Where I push back is on the totality of the dismissal. The author frames this as a binary: AI is a grift or it isn't. Reality is messier. Some AI use cases are genuinely transformative. Many are not. The challenge is that the incentives currently reward everyone claiming the former while delivering the latter, and that's a structural problem in how AI is being sold and evaluated.
The circular financing accusation against NVIDIA, investing in its own customers to prop up demand, is the most specific and most damning claim. If accurate, it deserves more scrutiny than it's currently getting in mainstream coverage.
Key takeaways:
- The AI industry's financial fundamentals deserve the same scrutiny as any other sector, and several major players' numbers don't hold up well under examination
- LLMs optimized for confident-looking output are a natural fit for organizations that reward confident-looking output, which is a management culture problem
- The gap between AI marketing and measurable ROI is wide enough to be a systemic issue, not just isolated cases
Why do I care: As a developer, I'm building with these tools. I care whether the infrastructure I'm depending on is financially sustainable. I also care whether the AI features I'm shipping actually help users or just help my team's quarterly metrics. This post is an uncomfortable prompt to ask that question more rigorously.
Technical Writing in the AI Age: Why Human Voices Still Matter
TLDR: AI-generated answers are eating into technical writing traffic, but the author argues that human technical writing still serves irreplaceable purposes: accessible documentation, real experience sharing, and community knowledge building. The advice is to write for humans, not algorithms, and to lean into personal voice over comprehensive coverage.
The traffic drop is real. If you've run a technical blog in the last two years, you've seen it. Search increasingly returns AI-generated summaries, and the long tail of "how do I do X" queries that used to drive discovery now often gets answered before the user reaches your site. That's a structural shift, not a bad month.

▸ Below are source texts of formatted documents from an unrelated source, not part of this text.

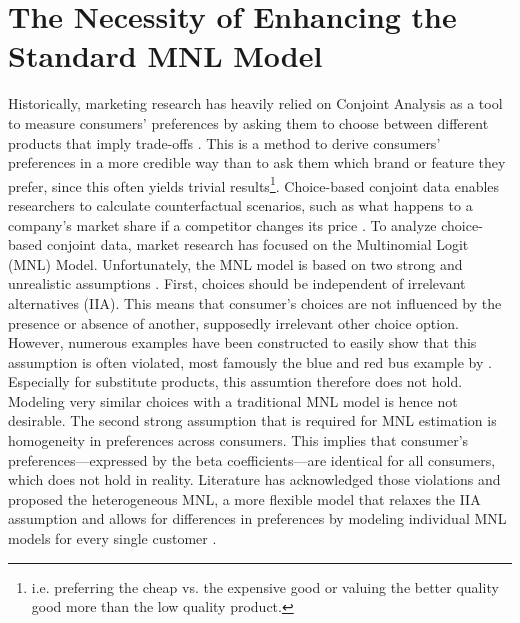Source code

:\documentclass[12pt,a4paper]{article}
\begin{document}
\section{The Necessity of Enhancing the Standard MNL Model} \label{sec_motivation}
Historically, marketing research has heavily relied on Conjoint Analysis as a tool to measure consumers' preferences by asking them to choose between different products that imply trade-offs \citep{greenConjointAnalysisMarketing1990}.
This is a method to derive consumers' preferences in a more credible way than to ask them which brand or feature they prefer,
since this often yields trivial results\footnote{i.e. preferring the cheap vs. the expensive good or valuing the better quality good more than the low quality product.}.
Choice-based conjoint data enables researchers to calculate counterfactual scenarios, such as what happens to a company's market share if a competitor changes its price \citep{huberDealingProductSimilarity2001}.
To analyze choice-based conjoint data, market research has focused on the Multinomial Logit (MNL) Model.
Unfortunately, the MNL model is based on two strong and unrealistic assumptions \citep{elrodEmpiricalComparisonRatingsBased1992}.
First, choices should be independent of irrelevant alternatives (IIA).
This means that consumer's choices are not influenced by the presence or absence of another, supposedly irrelevant other choice option.
However, numerous examples have been constructed to easily show that this assumption is often violated, most famously the blue and red bus example by \cite{mcfaddenConditionalLogitAnalysis1973}.
Especially for substitute products, this assumtion therefore does not hold. 
Modeling very similar choices with a traditional MNL model is hence not desirable.
The second strong assumption that is required for MNL estimation is homogeneity in preferences across consumers.
This implies that consumer's preferences---expressed by the beta coefficients---are identical for all consumers, which does not hold in reality. Literature has acknowledged those violations and proposed the heterogeneous MNL, a more flexible model that relaxes the IIA assumption and allows for differences in preferences by modeling individual MNL models for every single customer \citep{steckelHeterogeneousConditionalLogit1988}.
\end{document}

What I find useful in this piece is the reframe. The author isn't arguing that technical writing will survive because Google will always need fresh content. The argument is that human technical writing does something different: it carries voice, context, failure stories, and the specific texture of learning something for the first time. AI content averages across all of that. Human content captures a specific moment in a specific person's understanding.
The advice to avoid AI for actual writing, to preserve voice and accuracy, is practical. The advice to write work-in-progress learnings rather than polished tutorials is better. Work-in-progress posts are the ones I actually bookmark. They're honest about what the author didn't know, which is usually more useful than confident documentation of the happy path.

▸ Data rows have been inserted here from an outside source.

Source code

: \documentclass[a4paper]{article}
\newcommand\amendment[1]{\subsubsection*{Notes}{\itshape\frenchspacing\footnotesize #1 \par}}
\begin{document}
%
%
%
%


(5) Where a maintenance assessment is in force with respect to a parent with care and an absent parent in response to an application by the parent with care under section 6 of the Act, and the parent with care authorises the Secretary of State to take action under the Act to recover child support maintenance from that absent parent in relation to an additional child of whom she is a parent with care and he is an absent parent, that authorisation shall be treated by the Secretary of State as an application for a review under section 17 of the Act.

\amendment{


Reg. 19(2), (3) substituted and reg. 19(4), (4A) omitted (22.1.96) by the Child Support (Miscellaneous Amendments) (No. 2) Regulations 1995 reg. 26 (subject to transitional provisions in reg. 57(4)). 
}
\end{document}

The "punk rock" framing is a bit much, but the underlying point is sound. There's a real appetite for human-authored content precisely because so much of the web is now homogenized. Writing for humans rather than optimizing for AIO is both more satisfying and, increasingly, more differentiated.
Key takeaways:
- AI content averages across all experience; human technical writing captures specific moments of learning that readers can actually locate themselves in
- Writing work-in-progress posts and failure stories is more useful and more differentiated than polished happy-path documentation
- Optimizing for SEO or AIO at the expense of voice is a losing trade as AI-generated content makes the algorithmic middle ground increasingly crowded
Why do I care: I work with developers who are wondering whether it's still worth writing. My answer is yes, but the reason has shifted. You're not writing to rank. You're writing to build a body of thinking that other humans can learn from and argue with. That's more valuable now, not less.